Did you run this through 'make htmldocs' or anything similar?
The reason I ask is that the "/**" comment below is not in kernel-doc format AFAICT.
I would expect an error or warning, but I haven't tested it.

Thanks.

> +				/**
> +				 * ZONE_DEVICE pages are never on the lru
> +				 * list so they reuse the list space.
> +				 * ZONE_DEVICE private pages are counted as
> +				 * being mapped so the @mapping and @index
> +				 * fields are used while the page is migrated
> +				 * to device private memory.
> +				 * ZONE_DEVICE MEMORY_DEVICE_FS_DAX pages also
> +				 * use the @mapping and @index fields when pmem
> +				 * backed DAX files are mapped.
> +				 */
> +				struct {
> +					/**
> +					 * @pgmap: Points to the hosting
> +					 * device page map.
> +					 */
> +					struct dev_pagemap *pgmap;
> +					/** @zone_device_data: opaque data. */
> +					void *zone_device_data;
> +				};
> +			};
>  			/* See page-flags.h for PAGE_MAPPING_FLAGS */
>  			struct address_space *mapping;
>  			pgoff_t index;		/* Our offset within mapping. */
> @@ -155,12 +177,6 @@ struct page {
>  			spinlock_t ptl;
>  #endif
>  		};
> -		struct {	/* ZONE_DEVICE pages */
> -			/** @pgmap: Points to the hosting device page map. */
> -			struct dev_pagemap *pgmap;
> -			void *zone_device_data;
> -			unsigned long _zd_pad_1;	/* uses mapping */
> -		};
>  
>  		/** @rcu_head: You can use this to free a page by RCU. */
>  		struct rcu_head rcu_head;
>
Matthew Wilcox July 21, 2019, 4:02 p.m. UTC | #3
On Fri, Jul 19, 2019 at 12:29:53PM -0700, Ralph Campbell wrote:
> Struct page for ZONE_DEVICE private pages uses the page->mapping and
> and page->index fields while the source anonymous pages are migrated to
> device private memory. This is so rmap_walk() can find the page when
> migrating the ZONE_DEVICE private page back to system memory.
> ZONE_DEVICE pmem backed fsdax pages also use the page->mapping and
> page->index fields when files are mapped into a process address space.
> 
> Restructure struct page and add comments to make this more clear.

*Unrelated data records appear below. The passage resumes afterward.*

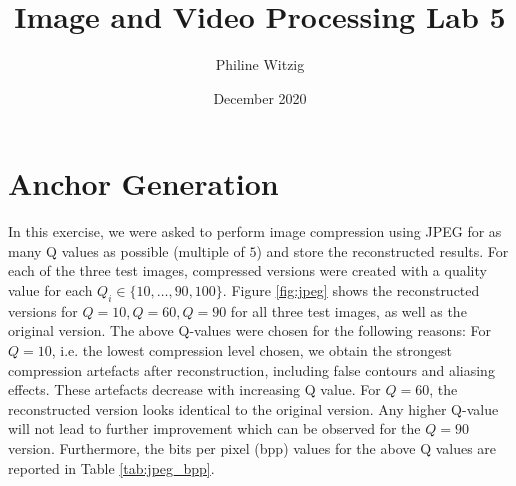 \documentclass{article}
\title{Image and Video Processing Lab 5}
\author{Philine Witzig}
\date{December 2020}
\begin{document}
\maketitle

\section{Anchor Generation}

In this exercise, we were asked to perform image compression using JPEG for as many Q values as possible (multiple of $5$) and store the reconstructed results. For each of the three test images, compressed versions were created with a quality value for each $Q_i \in \{10, \dots, 90, 100 \}$. Figure \ref{fig:jpeg} shows the reconstructed versions for $Q=10, Q=60, Q=90$ for all three test images, as well as the original version. The above Q-values were chosen for the following reasons: For $Q=10$, i.e. the lowest compression level chosen, we obtain the strongest compression artefacts after reconstruction, including false contours and aliasing effects. These artefacts decrease with increasing Q value. For $Q=60$, the reconstructed version looks identical to the original version. Any higher Q-value will not lead to further improvement which can be observed for the $Q=90$ version. Furthermore, the bits per pixel (bpp) values for the above Q values are reported in Table \ref{tab:jpeg_bpp}.
\end{document}
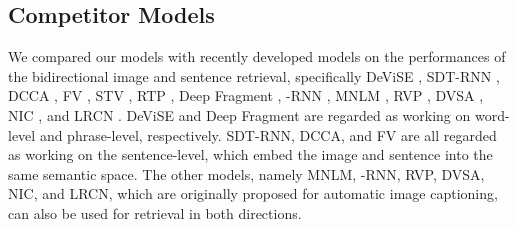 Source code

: \documentclass[10pt,twocolumn,letterpaper]{article}
\begin{document}
\subsection{Competitor Models}
\label{sec_competitors}



We {compared} our models with recently developed models on the performances of the bidirectional image and sentence retrieval, specifically DeViSE  \cite{frome_nips2013}, SDT-RNN \cite{socher_tacl2014}, DCCA \cite{yan_cvpr2015}, FV \cite{klein_cvpr2015}, STV \cite{kiros_2015}, RTP \cite{plummer_2015}, Deep Fragment \cite{karpathy_2014}, -RNN \cite{mao_iclr_2015,mao_2014}, MNLM  \cite{kiros_2014}, RVP \cite{chen_2014}, DVSA \cite{karpathy_dvsa_2014}, NIC \cite{vinyals_2014}, and LRCN \cite{donahue_2014}. DeViSE and Deep Fragment are regarded as working on word-level and phrase-level, respectively. SDT-RNN, DCCA, and FV are all regarded as working on the sentence-level, which embed the image and sentence into the same semantic space. The other models, namely MNLM, -RNN, RVP, DVSA, NIC, and LRCN, which are originally proposed for automatic image captioning,
can also be used for retrieval in both directions.
\end{document}
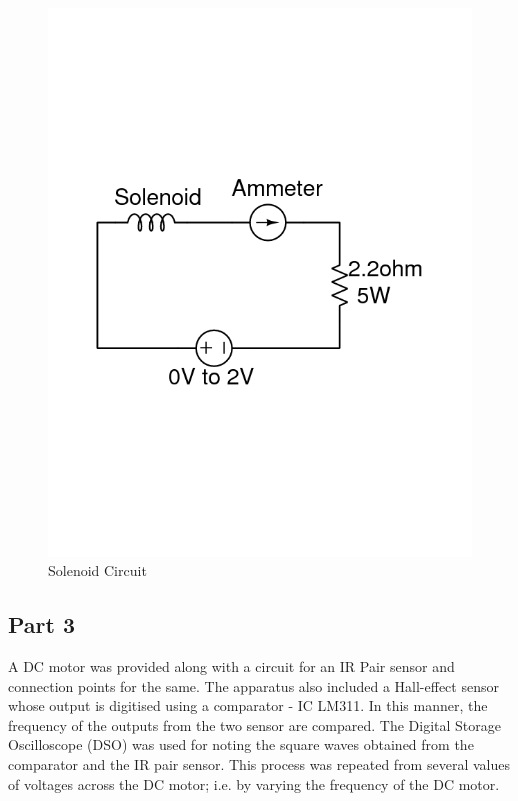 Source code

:\documentclass[12pt]{article}
\begin{document}
\begin{figure}[H]
	\centering
	\includegraphics[width = 0.6\linewidth, trim = {0 8.5cm 0 8.5cm}, clip]{Solenoid_Circuit.png}
	\caption{Solenoid Circuit}
\end{figure}

\subsection{Part 3}

A DC motor was provided along with a circuit for an IR Pair sensor and connection points for the same. The apparatus also included a Hall-effect sensor whose output is digitised using a comparator - IC LM311. In this manner, the frequency of the outputs from the two sensor are compared. The Digital Storage Oscilloscope (DSO) was used for noting the square waves obtained from the comparator and the IR pair sensor. This process was repeated from several values of voltages across the DC motor; i.e. by varying the frequency of the DC motor.
\end{document}
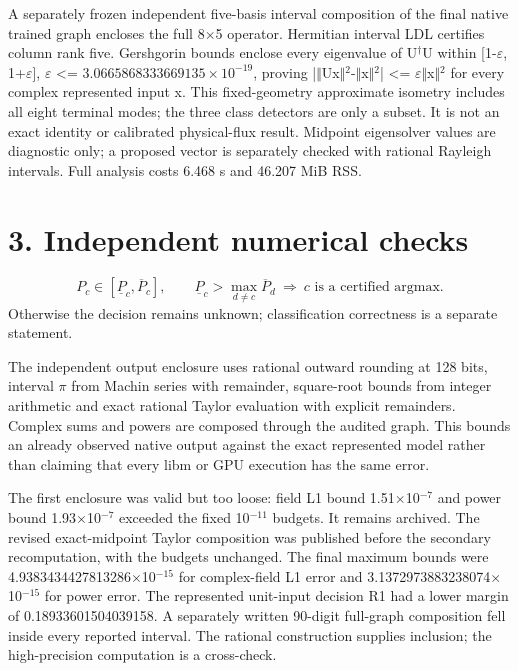 \documentclass[11pt]{article}
\begin{document}
A separately frozen independent five-basis interval composition of the final native trained graph encloses the full 8$\times$5 operator. Hermitian interval LDL certifies column rank five. Gershgorin bounds enclose every eigenvalue of U$^{\dagger}$U within [1-$\varepsilon$, 1+$\varepsilon$], $\varepsilon$ <= $3.0665868333669135\times10^{-19}$, proving |$\Vert$Ux$\Vert$$^{2}$-$\Vert$x$\Vert$$^{2}$| <= $\varepsilon$$\Vert$x$\Vert$$^{2}$ for every complex represented input x. This fixed-geometry approximate isometry includes all eight terminal modes; the three class detectors are only a subset. It is not an exact identity or calibrated physical-flux result. Midpoint eigensolver values are diagnostic only; a proposed vector is separately checked with rational Rayleigh intervals. Full analysis costs 6.468 s and 46.207 MiB RSS.

\section*{3. Independent numerical checks}
\[
 P_c\in[\underline P_c,\overline P_c],\qquad
 \underline P_c>\max_{d\ne c}\overline P_d\ \Longrightarrow\ c\text{ is a certified argmax.}
\]
Otherwise the decision remains unknown; classification correctness is a separate statement.


The independent output enclosure uses rational outward rounding at 128 bits, interval $\pi$ from Machin series with remainder, square-root bounds from integer arithmetic and exact rational Taylor evaluation with explicit remainders. Complex sums and powers are composed through the audited graph. This bounds an already observed native output against the exact represented model rather than claiming that every libm or GPU execution has the same error.

The first enclosure was valid but too loose: field L1 bound 1.51$\times$10$^{-7}$ and power bound 1.93$\times$10$^{-7}$ exceeded the fixed 10$^{-11}$ budgets. It remains archived. The revised exact-midpoint Taylor composition was published before the secondary recomputation, with the budgets unchanged. The final maximum bounds were 4.9383434427813286$\times$10$^{-15}$ for complex-field L1 error and 3.1372973883238074$\times$10$^{-15}$ for power error. The represented unit-input decision R1 had a lower margin of 0.18933601504039158. A separately written 90-digit full-graph composition fell inside every reported interval. The rational construction supplies inclusion; the high-precision computation is a cross-check.
\end{document}
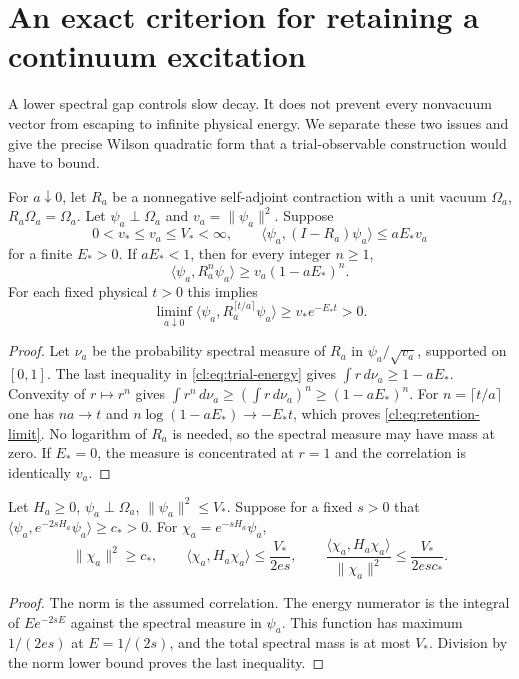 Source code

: \section{An exact criterion for retaining a continuum excitation}\label{cl:sec:retention}

A lower spectral gap controls slow decay. It does not prevent every
nonvacuum vector from escaping to infinite physical energy. We separate
these two issues and give the precise Wilson quadratic form that a
trial-observable construction would have to bound.

\begin{proposition}\label{cl:prop:retention}
For $a\downarrow0$, let $R_a$ be a nonnegative self-adjoint contraction
with a unit vacuum $\Omega_a$, $R_a\Omega_a=\Omega_a$. Let
$\psi_a\perp\Omega_a$ and $v_a=\|\psi_a\|^2$. Suppose
\begin{equation}\label{cl:eq:trial-energy}
0<v_*\le v_a\le V_*<\infty,\qquad
\langle\psi_a,(I-R_a)\psi_a\rangle\le aE_*v_a
\end{equation}
for a finite $E_*>0$. If $aE_*<1$, then for every integer $n\ge1$,
\[
\langle\psi_a,R_a^n\psi_a\rangle\ge v_a(1-aE_*)^n.
\]
For each fixed physical $t>0$ this implies
\begin{equation}\label{cl:eq:retention-limit}
\liminf_{a\downarrow0}
\langle\psi_a,R_a^{\lceil t/a\rceil}\psi_a\rangle
\ge v_*e^{-E_*t}>0.
\end{equation}
\end{proposition}
\begin{proof}
Let $\nu_a$ be the probability spectral measure of $R_a$ in
$\psi_a/\sqrt{v_a}$, supported on $[0,1]$. The last inequality in
\eqref{cl:eq:trial-energy} gives $\int r\,d\nu_a\ge1-aE_*$.
Convexity of $r\mapsto r^n$ gives
$\int r^n\,d\nu_a\ge(\int r\,d\nu_a)^n\ge(1-aE_*)^n$.
For $n=\lceil t/a\rceil$ one has $na\to t$ and
$n\log(1-aE_*)\to-E_*t$, which proves
\eqref{cl:eq:retention-limit}. No logarithm of $R_a$ is needed, so
the spectral measure may have mass at zero. If $E_*=0$, the measure
is concentrated at $r=1$ and the correlation is identically $v_a$.
\end{proof}

\begin{proposition}\label{cl:prop:filtering}
Let $H_a\ge0$, $\psi_a\perp\Omega_a$, $\|\psi_a\|^2\le V_*$.
Suppose for a fixed $s>0$ that
$\langle\psi_a,e^{-2sH_a}\psi_a\rangle\ge c_*>0$.
For $\chi_a=e^{-sH_a}\psi_a$,
\[
\|\chi_a\|^2\ge c_*,\qquad
\langle\chi_a,H_a\chi_a\rangle\le\frac{V_*}{2es},\qquad
\frac{\langle\chi_a,H_a\chi_a\rangle}{\|\chi_a\|^2}
\le\frac{V_*}{2es c_*}.
\]
\end{proposition}
\begin{proof}
The norm is the assumed correlation. The energy numerator is the
integral of $E e^{-2sE}$ against the spectral measure in $\psi_a$.
This function has maximum $1/(2es)$ at $E=1/(2s)$, and the total
spectral mass is at most $V_*$. Division by the norm lower bound
proves the last inequality.
\end{proof}

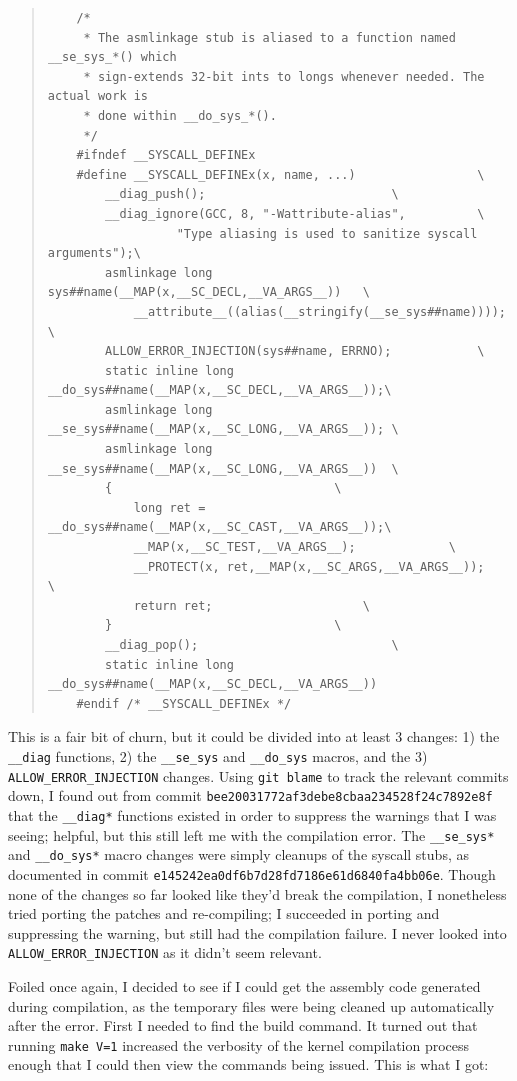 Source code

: \documentclass{article}
\begin{document}
\begin{quote}
\begin{verbatim}
	/*
	 * The asmlinkage stub is aliased to a function named __se_sys_*() which
	 * sign-extends 32-bit ints to longs whenever needed. The actual work is
	 * done within __do_sys_*().
	 */
	#ifndef __SYSCALL_DEFINEx
	#define __SYSCALL_DEFINEx(x, name, ...)					\
		__diag_push();							\
		__diag_ignore(GCC, 8, "-Wattribute-alias",			\
			      "Type aliasing is used to sanitize syscall arguments");\
		asmlinkage long sys##name(__MAP(x,__SC_DECL,__VA_ARGS__))	\
			__attribute__((alias(__stringify(__se_sys##name))));	\
		ALLOW_ERROR_INJECTION(sys##name, ERRNO);			\
		static inline long __do_sys##name(__MAP(x,__SC_DECL,__VA_ARGS__));\
		asmlinkage long __se_sys##name(__MAP(x,__SC_LONG,__VA_ARGS__));	\
		asmlinkage long __se_sys##name(__MAP(x,__SC_LONG,__VA_ARGS__))	\
		{								\
			long ret = __do_sys##name(__MAP(x,__SC_CAST,__VA_ARGS__));\
			__MAP(x,__SC_TEST,__VA_ARGS__);				\
			__PROTECT(x, ret,__MAP(x,__SC_ARGS,__VA_ARGS__));	\
			return ret;						\
		}								\
		__diag_pop();							\
		static inline long __do_sys##name(__MAP(x,__SC_DECL,__VA_ARGS__))
	#endif /* __SYSCALL_DEFINEx */
\end{verbatim}
\end{quote}

This is a fair bit of churn, but it could be divided into at least 3 changes: 1) the \texttt{__diag} functions, 2) the \texttt{__se_sys} and \texttt{__do_sys} macros, and the 3) \texttt{ALLOW_ERROR_INJECTION} changes.  Using \texttt{git blame} to track the relevant commits down, I found out from commit \texttt{bee20031772af3debe8cbaa234528f24c7892e8f} that the \texttt{__diag*} functions existed in order to suppress the warnings that I was seeing; helpful, but this still left me with the compilation error.  The \texttt{__se_sys*} and \texttt{__do_sys*} macro changes were simply cleanups of the syscall stubs, as documented in commit \texttt{e145242ea0df6b7d28fd7186e61d6840fa4bb06e}.  Though none of the changes so far looked like they'd break the compilation, I nonetheless tried porting the patches and re-compiling; I succeeded in porting and suppressing the warning, but still had the compilation failure.  I never looked into \texttt{ALLOW_ERROR_INJECTION} as it didn't seem relevant.

Foiled once again, I decided to see if I could get the assembly code generated during compilation, as the temporary files were being cleaned up automatically after the error.  First I needed to find the build command.  It turned out that running \texttt{make V=1} increased the verbosity of the kernel compilation process enough that I could then view the commands being issued.  This is what I got:
\end{document}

NAK.  I just got rid of this kind of foolishness from struct page,
and you're making it harder to understand, not easier.  The comments
could be improved, but don't lay it out like this again.

> @@ -76,13 +76,35 @@ struct page {
>  	 * avoid collision and false-positive PageTail().
>  	 */
>  	union {
> -		struct {	/* Page cache and anonymous pages */
> -			/**
> -			 * @lru: Pageout list, eg. active_list protected by
> -			 * pgdat->lru_lock.  Sometimes used as a generic list
> -			 * by the page owner.
> -			 */
> -			struct list_head lru;
> +		struct {	/* Page cache, anonymous, ZONE_DEVICE pages */
> +			union {
> +				/**
> +				 * @lru: Pageout list, e.g., active_list
> +				 * protected by pgdat->lru_lock. Sometimes
> +				 * used as a generic list by the page owner.
> +				 */
> +				struct list_head lru;
> +				/**
> +				 * ZONE_DEVICE pages are never on the lru
> +				 * list so they reuse the list space.
> +				 * ZONE_DEVICE private pages are counted as
> +				 * being mapped so the @mapping and @index
> +				 * fields are used while the page is migrated
> +				 * to device private memory.
> +				 * ZONE_DEVICE MEMORY_DEVICE_FS_DAX pages also
> +				 * use the @mapping and @index fields when pmem
> +				 * backed DAX files are mapped.
> +				 */
> +				struct {
> +					/**
> +					 * @pgmap: Points to the hosting
> +					 * device page map.
> +					 */
> +					struct dev_pagemap *pgmap;
> +					/** @zone_device_data: opaque data. */
> +					void *zone_device_data;
> +				};
> +			};
>  			/* See page-flags.h for PAGE_MAPPING_FLAGS */
>  			struct address_space *mapping;
>  			pgoff_t index;		/* Our offset within mapping. */
> @@ -155,12 +177,6 @@ struct page {
>  			spinlock_t ptl;
>  #endif
>  		};
> -		struct {	/* ZONE_DEVICE pages */
> -			/** @pgmap: Points to the hosting device page map. */
> -			struct dev_pagemap *pgmap;
> -			void *zone_device_data;
> -			unsigned long _zd_pad_1;	/* uses mapping */
> -		};
>  
>  		/** @rcu_head: You can use this to free a page by RCU. */
>  		struct rcu_head rcu_head;
> -- 
> 2.20.1
>
Ira Weiny July 22, 2019, 5:13 a.m. UTC | #4
On Sun, Jul 21, 2019 at 09:02:04AM -0700, Matthew Wilcox wrote:
> On Fri, Jul 19, 2019 at 12:29:53PM -0700, Ralph Campbell wrote:
> > Struct page for ZONE_DEVICE private pages uses the page->mapping and
> > and page->index fields while the source anonymous pages are migrated to
> > device private memory. This is so rmap_walk() can find the page when
> > migrating the ZONE_DEVICE private page back to system memory.
> > ZONE_DEVICE pmem backed fsdax pages also use the page->mapping and
> > page->index fields when files are mapped into a process address space.
> > 
> > Restructure struct page and add comments to make this more clear.
> 
> NAK.  I just got rid of this kind of foolishness from struct page,
> and you're making it harder to understand, not easier.  The comments
> could be improved, but don't lay it out like this again.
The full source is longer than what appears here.